--- WHAT TO DO ---
Exactly and only the lines from the first entry through the line with "## Wav, Pcm" should be copied, both ends included, with no pictures.

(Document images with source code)
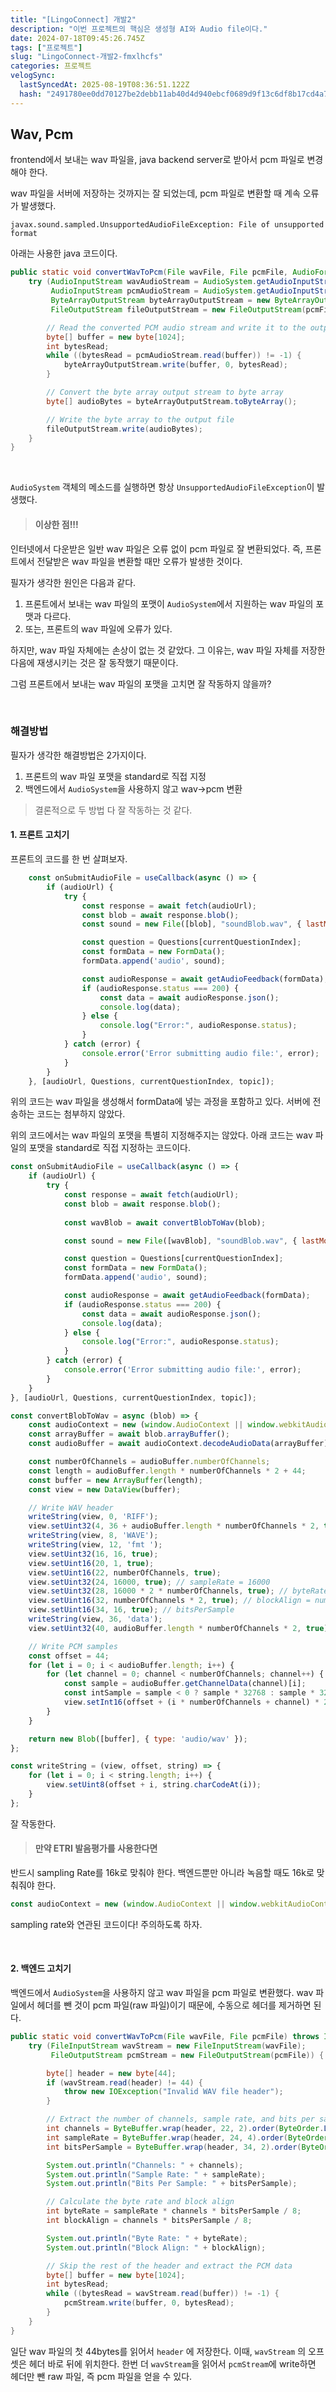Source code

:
 ```yaml
---
title: "[LingoConnect] 개발2"
description: "이번 프로젝트의 핵심은 생성형 AI와 Audio file이다."
date: 2024-07-18T09:45:26.745Z
tags: ["프로젝트"]
slug: "LingoConnect-개발2-fmxlhcfs"
categories: 프로젝트
velogSync:
  lastSyncedAt: 2025-08-19T08:36:51.122Z
  hash: "2491780ee0dd70127be2debb11ab40d4d940ebcf0689d9f13c6df8b17cd4a78e"
---
```



## Wav, Pcm
frontend에서 보내는 wav 파일을, java backend server로 받아서 pcm 파일로 변경해야 한다.

wav 파일을 서버에 저장하는 것까지는 잘 되었는데, pcm 파일로 변환할 때 계속 오류가 발생했다.
```
javax.sound.sampled.UnsupportedAudioFileException: File of unsupported format
```

아래는 사용한 java 코드이다. 
```java
public static void convertWavToPcm(File wavFile, File pcmFile, AudioFormat pcmFormat) throws IOException, UnsupportedAudioFileException {
    try (AudioInputStream wavAudioStream = AudioSystem.getAudioInputStream(wavFile);
         AudioInputStream pcmAudioStream = AudioSystem.getAudioInputStream(pcmFormat, wavAudioStream);
         ByteArrayOutputStream byteArrayOutputStream = new ByteArrayOutputStream();
         FileOutputStream fileOutputStream = new FileOutputStream(pcmFile)) {

        // Read the converted PCM audio stream and write it to the output stream
        byte[] buffer = new byte[1024];
        int bytesRead;
        while ((bytesRead = pcmAudioStream.read(buffer)) != -1) {
            byteArrayOutputStream.write(buffer, 0, bytesRead);
        }

        // Convert the byte array output stream to byte array
        byte[] audioBytes = byteArrayOutputStream.toByteArray();

        // Write the byte array to the output file
        fileOutputStream.write(audioBytes);
    }
}
```

<br>

```AudioSystem``` 객체의 메소드를 실행하면 항상 ```UnsupportedAudioFileException```이 발생했다. 

>#### 이상한 점!!!
인터넷에서 다운받은 일반 wav 파일은 오류 없이 pcm 파일로 잘 변환되었다.
즉, 프론트에서 전달받은 wav 파일을 변환할 때만 오류가 발생한 것이다.


필자가 생각한 원인은 다음과 같다.

1. 프론트에서 보내는 wav 파일의 포맷이 ```AudioSystem```에서 지원하는 wav 파일의 포맷과 다르다.
2. 또는, 프론트의 wav 파일에 오류가 있다.

하지만, wav 파일 자체에는 손상이 없는 것 같았다. 그 이유는, wav 파일 자체를 저장한 다음에 재생시키는 것은 잘 동작했기 때문이다.

그럼 프론트에서 보내는 wav 파일의 포맷을 고치면 잘 작동하지 않을까?

<br>

### 해결방법
필자가 생각한 해결방법은 2가지이다.

1. 프론트의 wav 파일 포맷을 standard로 직접 지정
2. 백엔드에서 ```AudioSystem```을 사용하지 않고 wav->pcm 변환

>결론적으로 두 방법 다 잘 작동하는 것 같다.

#### 1. 프론트 고치기

프론트의 코드를 한 번 살펴보자.

```javascript
    const onSubmitAudioFile = useCallback(async () => {
        if (audioUrl) {
            try {
                const response = await fetch(audioUrl);
                const blob = await response.blob();
                const sound = new File([blob], "soundBlob.wav", { lastModified: new Date().getTime(), type: "audio/wav" });

                const question = Questions[currentQuestionIndex];
                const formData = new FormData();
                formData.append('audio', sound);

                const audioResponse = await getAudioFeedback(formData);
                if (audioResponse.status === 200) {
                    const data = await audioResponse.json();
                    console.log(data);
                } else {
                    console.log("Error:", audioResponse.status);
                }
            } catch (error) {
                console.error('Error submitting audio file:', error);
            }
        }
    }, [audioUrl, Questions, currentQuestionIndex, topic]);
```
위의 코드는 wav 파일을 생성해서 formData에 넣는 과정을 포함하고 있다.
서버에 전송하는 코드는 첨부하지 않았다.

위의 코드에서는 wav 파일의 포맷을 특별히 지정해주지는 않았다.
아래 코드는 wav 파일의 포맷을 standard로 직접 지정하는 코드이다.
```javascript
const onSubmitAudioFile = useCallback(async () => {
    if (audioUrl) {
        try {
            const response = await fetch(audioUrl);
            const blob = await response.blob();
            
            const wavBlob = await convertBlobToWav(blob);

            const sound = new File([wavBlob], "soundBlob.wav", { lastModified: new Date().getTime(), type: "audio/wav" });

            const question = Questions[currentQuestionIndex];
            const formData = new FormData();
            formData.append('audio', sound);

            const audioResponse = await getAudioFeedback(formData);
            if (audioResponse.status === 200) {
                const data = await audioResponse.json();
                console.log(data);
            } else {
                console.log("Error:", audioResponse.status);
            }
        } catch (error) {
            console.error('Error submitting audio file:', error);
        }
    }
}, [audioUrl, Questions, currentQuestionIndex, topic]);

const convertBlobToWav = async (blob) => {
    const audioContext = new (window.AudioContext || window.webkitAudioContext)({ sampleRate: 16000 });
    const arrayBuffer = await blob.arrayBuffer();
    const audioBuffer = await audioContext.decodeAudioData(arrayBuffer);

    const numberOfChannels = audioBuffer.numberOfChannels;
    const length = audioBuffer.length * numberOfChannels * 2 + 44;
    const buffer = new ArrayBuffer(length);
    const view = new DataView(buffer);

    // Write WAV header
    writeString(view, 0, 'RIFF');
    view.setUint32(4, 36 + audioBuffer.length * numberOfChannels * 2, true);
    writeString(view, 8, 'WAVE');
    writeString(view, 12, 'fmt ');
    view.setUint32(16, 16, true);
    view.setUint16(20, 1, true);
    view.setUint16(22, numberOfChannels, true);
    view.setUint32(24, 16000, true); // sampleRate = 16000
    view.setUint32(28, 16000 * 2 * numberOfChannels, true); // byteRate = sampleRate * blockAlign
    view.setUint16(32, numberOfChannels * 2, true); // blockAlign = numberOfChannels * bytesPerSample
    view.setUint16(34, 16, true); // bitsPerSample
    writeString(view, 36, 'data');
    view.setUint32(40, audioBuffer.length * numberOfChannels * 2, true);

    // Write PCM samples
    const offset = 44;
    for (let i = 0; i < audioBuffer.length; i++) {
        for (let channel = 0; channel < numberOfChannels; channel++) {
            const sample = audioBuffer.getChannelData(channel)[i];
            const intSample = sample < 0 ? sample * 32768 : sample * 32767; // Convert sample to 16-bit PCM
            view.setInt16(offset + (i * numberOfChannels + channel) * 2, intSample, true);
        }
    }

    return new Blob([buffer], { type: 'audio/wav' });
};

const writeString = (view, offset, string) => {
    for (let i = 0; i < string.length; i++) {
        view.setUint8(offset + i, string.charCodeAt(i));
    }
};
```

잘 작동한다.

> #### 만약 ETRI 발음평가를 사용한다면
반드시 sampling Rate를 16k로 맞춰야 한다.
백엔드뿐만 아니라 녹음할 때도 16k로 맞춰줘야 한다.

```javascript    
const audioContext = new (window.AudioContext || window.webkitAudioContext)({ sampleRate: 16000 });
```
sampling rate와 연관된 코드이다!
주의하도록 하자.

<br>

#### 2. 백엔드 고치기
백엔드에서 ```AudioSystem```을 사용하지 않고 wav 파일을 pcm 파일로 변환했다.
wav 파일에서 헤더를 뺀 것이 pcm 파일(raw 파일)이기 때문에, 수동으로 헤더를 제거하면 된다.

```java
public static void convertWavToPcm(File wavFile, File pcmFile) throws IOException {
    try (FileInputStream wavStream = new FileInputStream(wavFile);
         FileOutputStream pcmStream = new FileOutputStream(pcmFile)) {

        byte[] header = new byte[44];
        if (wavStream.read(header) != 44) {
            throw new IOException("Invalid WAV file header");
        }

        // Extract the number of channels, sample rate, and bits per sample
        int channels = ByteBuffer.wrap(header, 22, 2).order(ByteOrder.LITTLE_ENDIAN).getShort();
        int sampleRate = ByteBuffer.wrap(header, 24, 4).order(ByteOrder.LITTLE_ENDIAN).getInt();
        int bitsPerSample = ByteBuffer.wrap(header, 34, 2).order(ByteOrder.LITTLE_ENDIAN).getShort();

        System.out.println("Channels: " + channels);
        System.out.println("Sample Rate: " + sampleRate);
        System.out.println("Bits Per Sample: " + bitsPerSample);

        // Calculate the byte rate and block align
        int byteRate = sampleRate * channels * bitsPerSample / 8;
        int blockAlign = channels * bitsPerSample / 8;

        System.out.println("Byte Rate: " + byteRate);
        System.out.println("Block Align: " + blockAlign);

        // Skip the rest of the header and extract the PCM data
        byte[] buffer = new byte[1024];
        int bytesRead;
        while ((bytesRead = wavStream.read(buffer)) != -1) {
            pcmStream.write(buffer, 0, bytesRead);
        }
    }
}
```

일단 wav 파일의 첫 44bytes를 읽어서 ```header``` 에 저장한다.
이때, ```wavStream``` 의 오프셋은 헤더 바로 뒤에 위치한다.
한번 더 ```wavStream```을 읽어서 ```pcmStream```에 write하면 헤더만 뺀 raw 파일, 즉 pcm 파일을 얻을 수 있다.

--- EXERCISE SOLUTION ---
Source code

:
 ```yaml
---
title: "[LingoConnect] 개발2"
description: "이번 프로젝트의 핵심은 생성형 AI와 Audio file이다."
date: 2024-07-18T09:45:26.745Z
tags: ["프로젝트"]
slug: "LingoConnect-개발2-fmxlhcfs"
categories: 프로젝트
velogSync:
  lastSyncedAt: 2025-08-19T08:36:51.122Z
  hash: "2491780ee0dd70127be2debb11ab40d4d940ebcf0689d9f13c6df8b17cd4a78e"
---
```



## Wav, Pcm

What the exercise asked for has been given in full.